There are two other interesting questions about this log, though. First, if the last thing that the BattOr agent saw was a valid data frame, then why did it retry StopTracing? Looking at the code, there seems to only be one reason this could happen: the message was indeed valid (w/ a correct start and end byte), but that message wasn't a valid data frame (i.e. ParseSampleFrame here http://bit.ly/2x7LZpO returned false). This could happen for a number of reasons - an out of order sequence number or the frame size in the header not matching the actual number of bytes we see, to name a few. Whatever it was, it seems to happen rarely, and may just be from a corrupted byte on the wire.

The second interesting question is why the BattOr went unresponsive. I think to both us and Mellow, this is the more interesting question. However, it seems like this log gives us a valuable clue: an EEPROM request was sent while the BattOr samples were still streaming back, and this caused the BattOr to hang indefinitely.
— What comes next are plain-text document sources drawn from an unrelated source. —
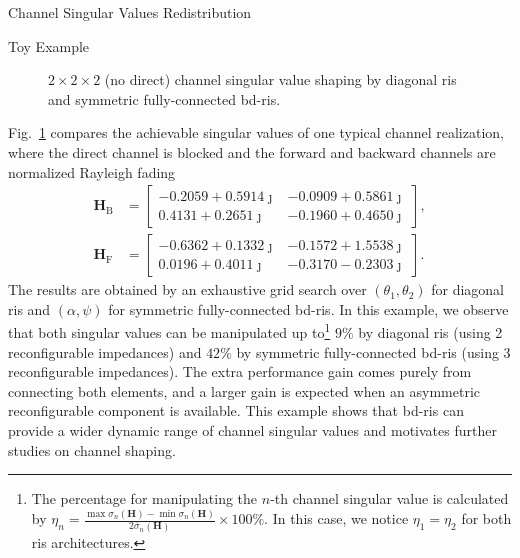 \documentclass[journal]{IEEEtran}
\begin{document}
\begin{section}{Channel Singular Values Redistribution}
\begin{subsection}{Toy Example}
\begin{figure}
			\caption{$2 \times 2 \times 2$ (no direct) channel singular value shaping by diagonal \gls{ris} and symmetric fully-connected \gls{bd}-\gls{ris}.}
			\label{fg:singular_trend}
		\end{figure}
		Fig.~\ref{fg:singular_trend} compares the achievable singular values of one typical channel realization, where the direct channel is blocked and the forward and backward channels are normalized Rayleigh fading
		\begin{equation*}
			\begin{split}
				\mathbf{H}_\mathrm{B} & =
				\begin{bmatrix}
					-0.2059 + 0.5914 \jmath & -0.0909 + 0.5861 \jmath \\
					0.4131 + 0.2651 \jmath & -0.1960 + 0.4650 \jmath
				\end{bmatrix},
				\\
				\mathbf{H}_\mathrm{F} & =
				\begin{bmatrix}
					-0.6362 + 0.1332 \jmath & -0.1572 + 1.5538 \jmath \\
					0.0196 + 0.4011 \jmath & -0.3170 - 0.2303 \jmath
				\end{bmatrix}.
			\end{split}
		\end{equation*}
		The results are obtained by an exhaustive grid search over $(\theta_1, \theta_2)$ for diagonal \gls{ris} and $(\alpha, \psi)$ for symmetric fully-connected \gls{bd}-\gls{ris}.
		In this example, we observe that both singular values can be manipulated up to\footnote{The percentage for manipulating the $n$-th channel singular value is calculated by $\eta_n = \frac{\max \sigma_n(\mathbf{H}) - \min \sigma_n(\mathbf{H})}{2 \bar{\sigma}_n(\mathbf{H})} \times 100\%$. In this case, we notice $\eta_1=\eta_2$ for both \gls{ris} architectures.} $9\%$ by diagonal \gls{ris} (using 2 reconfigurable impedances) and $42\%$ by symmetric fully-connected \gls{bd}-\gls{ris} (using 3 reconfigurable impedances).
		The extra performance gain comes purely from connecting both elements, and a larger gain is expected when an asymmetric reconfigurable component is available.
		This example shows that \gls{bd}-\gls{ris} can provide a wider dynamic range of channel singular values and motivates further studies on channel shaping.
	\end{subsection}


\end{section}
\end{document}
I'm going to try and rig a BattOr agent that does just this and see if I can reproduce the problem.
SUCCESS! The problem seems to lie with requesting the EEPROM while samples are still streaming back. By modifying the BattOr agent locally to start streaming back and then spam the BattOr with 1000 EEPROM requests, I was able to get this to reproduce 100% of the time.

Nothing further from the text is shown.